▸ **Task description**
The listing is to be transcribed in full, with its images left out.

((

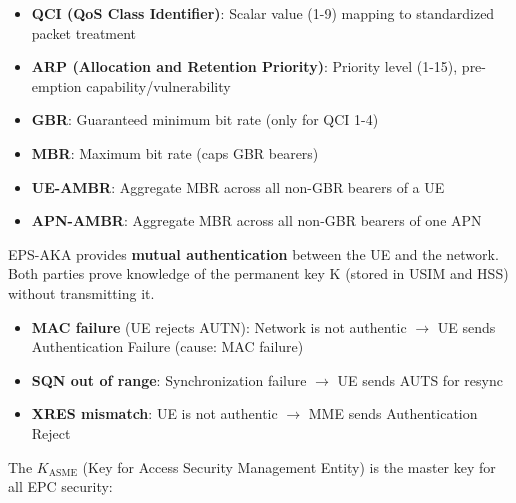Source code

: \begin{itemize}
\tightlist
\item
  \textbf{QCI (QoS Class Identifier)}: Scalar value (1-9) mapping to standardized packet treatment
\item
  \textbf{ARP (Allocation and Retention Priority)}: Priority level (1-15), pre-emption capability/\allowbreak{}vulnerability
\item
  \textbf{GBR}: Guaranteed minimum bit rate (only for QCI 1-4)
\item
  \textbf{MBR}: Maximum bit rate (caps GBR bearers)
\item
  \textbf{UE-AMBR}: Aggregate MBR across all non-GBR bearers of a UE
\item
  \textbf{APN-AMBR}: Aggregate MBR across all non-GBR bearers of one APN
\end{itemize}




\CNchained{}

EPS-AKA provides \textbf{mutual authentication} between the UE and the network. Both parties prove knowledge of the permanent key K (stored in USIM and HSS) without transmitting it.




\begin{itemize}
\tightlist
\item
  \textbf{MAC failure} (UE rejects AUTN): Network is not authentic \ensuremath{\to} UE sends Authentication Failure (cause: MAC failure)
\item
  \textbf{SQN out of range}: Synchronization failure \ensuremath{\to} UE sends AUTS for resync
\item
  \textbf{XRES mismatch}: UE is not authentic \ensuremath{\to} MME sends Authentication Reject
\end{itemize}


The \textbf{\ensuremath{K_{\mathrm{ASME}}}} (Key for Access Security Management Entity) is the master key for all EPC security:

))

▸ **Response to the task**
Source code

: \begin{itemize}
\tightlist
\item
  \textbf{QCI (QoS Class Identifier)}: Scalar value (1-9) mapping to standardized packet treatment
\item
  \textbf{ARP (Allocation and Retention Priority)}: Priority level (1-15), pre-emption capability/\allowbreak{}vulnerability
\item
  \textbf{GBR}: Guaranteed minimum bit rate (only for QCI 1-4)
\item
  \textbf{MBR}: Maximum bit rate (caps GBR bearers)
\item
  \textbf{UE-AMBR}: Aggregate MBR across all non-GBR bearers of a UE
\item
  \textbf{APN-AMBR}: Aggregate MBR across all non-GBR bearers of one APN
\end{itemize}




\CNchained{}

EPS-AKA provides \textbf{mutual authentication} between the UE and the network. Both parties prove knowledge of the permanent key K (stored in USIM and HSS) without transmitting it.




\begin{itemize}
\tightlist
\item
  \textbf{MAC failure} (UE rejects AUTN): Network is not authentic \ensuremath{\to} UE sends Authentication Failure (cause: MAC failure)
\item
  \textbf{SQN out of range}: Synchronization failure \ensuremath{\to} UE sends AUTS for resync
\item
  \textbf{XRES mismatch}: UE is not authentic \ensuremath{\to} MME sends Authentication Reject
\end{itemize}


The \textbf{\ensuremath{K_{\mathrm{ASME}}}} (Key for Access Security Management Entity) is the master key for all EPC security:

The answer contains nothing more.